Despite these initiatives, general and emergency medicine still averages 20 patients a week who are able to leave hospital but who are still filling beds, Ms Davidson admits. 'In the past, all of these delays would have been blamed on social services, but we now know that only around one-third of
our delays occur because social services are resolving particular problems. The rest are due to delays in moving patients on to other establishments, such as rehab units, and a whole host of other miscellaneous reasons.'
South West London total purchasing pilot
A hospital discharge project, funded by the South West London TPP, is having an impact both on speeding up discharges and on preventing unnecessary admissions to the St Helier trust in Carshalton. The project is run by representatives of the HA, trust, social services and community health council.
At present, there are three routes of access to the scheme. GPs can refer patients directly from the community; doctors and nurses in the trust's A&E department can refer patients who present there; and patients can be discharged from hospital to the scheme. Up to 15 patients a month - 10 per cent of the TPP's emergency activity - are currently being referred to the scheme, reducing the pressure on inpatient beds, says Heather Maughan, discharge planning co-ordinator.
The TPP has purchased eight beds from the existing hospital-at-home scheme and six inpatient beds in local nursing homes and the Carshalton War Memorial Hospital.

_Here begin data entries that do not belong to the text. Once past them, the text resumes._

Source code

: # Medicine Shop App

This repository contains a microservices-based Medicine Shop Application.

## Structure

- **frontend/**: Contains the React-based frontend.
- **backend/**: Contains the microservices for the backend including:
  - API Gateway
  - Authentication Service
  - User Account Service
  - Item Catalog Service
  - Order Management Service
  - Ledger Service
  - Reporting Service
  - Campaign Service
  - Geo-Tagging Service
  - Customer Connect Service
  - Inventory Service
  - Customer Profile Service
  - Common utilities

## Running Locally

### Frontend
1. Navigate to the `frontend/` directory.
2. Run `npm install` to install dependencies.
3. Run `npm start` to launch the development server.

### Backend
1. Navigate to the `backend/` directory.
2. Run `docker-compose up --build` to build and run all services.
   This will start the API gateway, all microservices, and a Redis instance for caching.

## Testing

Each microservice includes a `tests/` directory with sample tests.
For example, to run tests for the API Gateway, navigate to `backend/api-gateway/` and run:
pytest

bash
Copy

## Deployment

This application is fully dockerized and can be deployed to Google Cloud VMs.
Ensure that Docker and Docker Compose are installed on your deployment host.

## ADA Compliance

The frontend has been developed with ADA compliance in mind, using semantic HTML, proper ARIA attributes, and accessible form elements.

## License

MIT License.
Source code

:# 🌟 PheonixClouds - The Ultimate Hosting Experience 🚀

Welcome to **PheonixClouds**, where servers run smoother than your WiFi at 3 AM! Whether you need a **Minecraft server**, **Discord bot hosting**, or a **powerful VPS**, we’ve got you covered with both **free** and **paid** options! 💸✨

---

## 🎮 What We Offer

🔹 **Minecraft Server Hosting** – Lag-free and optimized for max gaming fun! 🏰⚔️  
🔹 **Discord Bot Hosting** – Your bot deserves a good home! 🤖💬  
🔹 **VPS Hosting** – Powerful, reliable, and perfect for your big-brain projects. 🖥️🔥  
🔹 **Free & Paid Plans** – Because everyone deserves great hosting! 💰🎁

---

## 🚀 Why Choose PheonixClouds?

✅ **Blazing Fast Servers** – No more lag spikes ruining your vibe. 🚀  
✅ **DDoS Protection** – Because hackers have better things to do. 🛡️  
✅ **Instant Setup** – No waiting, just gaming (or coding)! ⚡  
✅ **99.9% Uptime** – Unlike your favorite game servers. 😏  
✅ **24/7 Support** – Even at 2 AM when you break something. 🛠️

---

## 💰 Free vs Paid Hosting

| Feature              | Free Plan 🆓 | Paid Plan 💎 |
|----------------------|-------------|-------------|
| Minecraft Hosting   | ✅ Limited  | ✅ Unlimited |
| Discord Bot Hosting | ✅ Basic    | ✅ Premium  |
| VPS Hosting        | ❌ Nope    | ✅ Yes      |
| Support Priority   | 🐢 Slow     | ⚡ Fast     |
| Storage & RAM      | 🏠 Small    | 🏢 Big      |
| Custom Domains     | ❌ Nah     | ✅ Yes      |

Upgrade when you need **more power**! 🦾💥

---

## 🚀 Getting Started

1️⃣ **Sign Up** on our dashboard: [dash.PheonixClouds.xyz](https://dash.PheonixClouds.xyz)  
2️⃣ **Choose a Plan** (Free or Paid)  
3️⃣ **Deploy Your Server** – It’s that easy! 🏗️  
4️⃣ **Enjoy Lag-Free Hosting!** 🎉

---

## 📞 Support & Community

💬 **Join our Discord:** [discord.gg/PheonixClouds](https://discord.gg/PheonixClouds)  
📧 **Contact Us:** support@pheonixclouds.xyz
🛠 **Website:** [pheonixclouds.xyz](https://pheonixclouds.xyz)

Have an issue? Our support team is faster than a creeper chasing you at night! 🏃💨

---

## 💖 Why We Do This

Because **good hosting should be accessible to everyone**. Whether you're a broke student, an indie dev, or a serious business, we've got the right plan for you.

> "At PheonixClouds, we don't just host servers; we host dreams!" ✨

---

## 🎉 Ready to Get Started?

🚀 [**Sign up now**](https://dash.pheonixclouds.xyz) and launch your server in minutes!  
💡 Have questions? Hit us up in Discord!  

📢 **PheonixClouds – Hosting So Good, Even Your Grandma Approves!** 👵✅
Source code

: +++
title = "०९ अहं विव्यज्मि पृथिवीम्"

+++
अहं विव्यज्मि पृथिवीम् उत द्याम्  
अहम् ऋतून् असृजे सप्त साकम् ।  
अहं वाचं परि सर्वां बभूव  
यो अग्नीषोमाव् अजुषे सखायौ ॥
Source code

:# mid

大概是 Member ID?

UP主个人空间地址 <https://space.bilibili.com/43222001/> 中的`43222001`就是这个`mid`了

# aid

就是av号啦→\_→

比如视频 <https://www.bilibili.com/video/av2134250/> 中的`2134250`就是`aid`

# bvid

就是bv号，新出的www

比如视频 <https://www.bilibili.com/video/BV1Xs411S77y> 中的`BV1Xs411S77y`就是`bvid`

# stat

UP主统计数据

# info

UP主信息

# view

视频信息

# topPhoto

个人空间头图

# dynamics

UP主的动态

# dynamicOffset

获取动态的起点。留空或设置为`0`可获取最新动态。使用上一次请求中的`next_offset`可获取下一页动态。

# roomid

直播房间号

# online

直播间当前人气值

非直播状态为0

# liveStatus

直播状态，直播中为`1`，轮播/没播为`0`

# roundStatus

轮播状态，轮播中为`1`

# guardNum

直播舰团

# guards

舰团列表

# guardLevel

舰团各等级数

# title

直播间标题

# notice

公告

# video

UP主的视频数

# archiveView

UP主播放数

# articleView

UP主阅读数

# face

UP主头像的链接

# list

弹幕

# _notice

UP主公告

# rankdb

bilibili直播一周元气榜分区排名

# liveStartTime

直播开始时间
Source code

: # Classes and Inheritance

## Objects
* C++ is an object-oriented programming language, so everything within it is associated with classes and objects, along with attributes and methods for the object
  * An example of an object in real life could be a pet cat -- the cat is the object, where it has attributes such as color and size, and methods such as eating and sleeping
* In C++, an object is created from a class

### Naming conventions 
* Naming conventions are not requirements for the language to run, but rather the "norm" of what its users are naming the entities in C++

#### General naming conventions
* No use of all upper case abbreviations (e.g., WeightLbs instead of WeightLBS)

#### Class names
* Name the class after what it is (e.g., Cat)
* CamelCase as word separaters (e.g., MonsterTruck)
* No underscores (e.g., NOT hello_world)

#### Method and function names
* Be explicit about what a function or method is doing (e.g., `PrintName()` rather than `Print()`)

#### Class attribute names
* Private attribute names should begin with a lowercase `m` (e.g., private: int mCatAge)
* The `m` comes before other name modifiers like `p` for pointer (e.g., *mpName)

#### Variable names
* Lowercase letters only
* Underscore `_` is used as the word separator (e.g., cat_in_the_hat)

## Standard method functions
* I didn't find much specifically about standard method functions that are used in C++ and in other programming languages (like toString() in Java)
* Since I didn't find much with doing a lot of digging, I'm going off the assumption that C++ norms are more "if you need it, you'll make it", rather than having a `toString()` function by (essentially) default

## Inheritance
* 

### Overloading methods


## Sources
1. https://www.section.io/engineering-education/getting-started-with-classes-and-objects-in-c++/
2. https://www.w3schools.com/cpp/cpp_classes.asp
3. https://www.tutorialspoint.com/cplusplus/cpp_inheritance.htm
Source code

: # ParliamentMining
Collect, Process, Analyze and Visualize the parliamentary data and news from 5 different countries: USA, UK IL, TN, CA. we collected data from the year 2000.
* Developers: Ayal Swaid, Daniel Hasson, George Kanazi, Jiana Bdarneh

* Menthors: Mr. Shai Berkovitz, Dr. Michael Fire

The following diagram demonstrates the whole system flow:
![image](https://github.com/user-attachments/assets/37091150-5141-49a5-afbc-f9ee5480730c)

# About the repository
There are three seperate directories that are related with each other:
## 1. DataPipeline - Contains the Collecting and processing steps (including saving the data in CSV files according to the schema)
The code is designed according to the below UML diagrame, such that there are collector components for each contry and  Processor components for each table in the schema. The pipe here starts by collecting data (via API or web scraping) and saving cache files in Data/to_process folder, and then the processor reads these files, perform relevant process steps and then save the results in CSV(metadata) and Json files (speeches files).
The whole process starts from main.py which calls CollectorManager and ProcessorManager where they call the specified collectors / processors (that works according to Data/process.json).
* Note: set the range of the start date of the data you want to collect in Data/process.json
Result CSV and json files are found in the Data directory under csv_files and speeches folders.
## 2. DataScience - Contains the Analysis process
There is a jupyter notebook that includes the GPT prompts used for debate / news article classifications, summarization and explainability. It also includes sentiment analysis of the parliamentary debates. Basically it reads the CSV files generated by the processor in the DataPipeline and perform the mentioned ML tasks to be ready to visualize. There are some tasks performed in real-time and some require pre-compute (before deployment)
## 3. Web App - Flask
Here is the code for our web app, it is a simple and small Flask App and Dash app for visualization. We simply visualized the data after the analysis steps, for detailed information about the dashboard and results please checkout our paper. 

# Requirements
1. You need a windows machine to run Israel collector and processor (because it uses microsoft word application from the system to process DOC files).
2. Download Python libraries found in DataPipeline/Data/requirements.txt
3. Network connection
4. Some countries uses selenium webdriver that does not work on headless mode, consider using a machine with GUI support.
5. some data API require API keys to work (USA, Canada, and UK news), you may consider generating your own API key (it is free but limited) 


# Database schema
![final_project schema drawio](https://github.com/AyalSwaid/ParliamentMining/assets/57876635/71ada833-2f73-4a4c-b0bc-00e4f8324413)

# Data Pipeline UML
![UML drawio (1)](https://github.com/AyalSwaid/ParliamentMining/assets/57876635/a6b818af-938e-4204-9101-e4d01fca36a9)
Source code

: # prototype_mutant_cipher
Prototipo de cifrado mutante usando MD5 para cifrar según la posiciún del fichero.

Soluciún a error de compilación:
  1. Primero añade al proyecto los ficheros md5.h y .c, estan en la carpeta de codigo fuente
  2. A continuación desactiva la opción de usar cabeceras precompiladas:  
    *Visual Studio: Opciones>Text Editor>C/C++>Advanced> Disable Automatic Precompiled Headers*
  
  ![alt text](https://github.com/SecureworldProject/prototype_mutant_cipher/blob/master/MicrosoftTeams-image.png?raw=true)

Most hospital inpatients to be referred to the scheme have come from orthopaedics, although patients with other conditions, including pneumonia and end-stage chronic renal failure, have been referred, as have a number who needed palliative care.
Whether patients are allocated a hospital-at-home bed or a nursing home/War Memorial Hospital bed depends on their level of dependency, patient choice and where beds are available at the time, says Ms Maughan. Target lengths of stay are 10 days for hospital-at-home patients and 14 days for others, and the average length of stay is currently working out at 13 days.
The discharge planning team - made up of the co-ordinator, two discharge planning nurses and an administrator - is also able to carry out screening and prevention work with elderly people in the community. 'The best way of facilitating hospital discharge is to keep patients out of hospital in the first place, and that is what we are trying to do,' says Ms Maughan.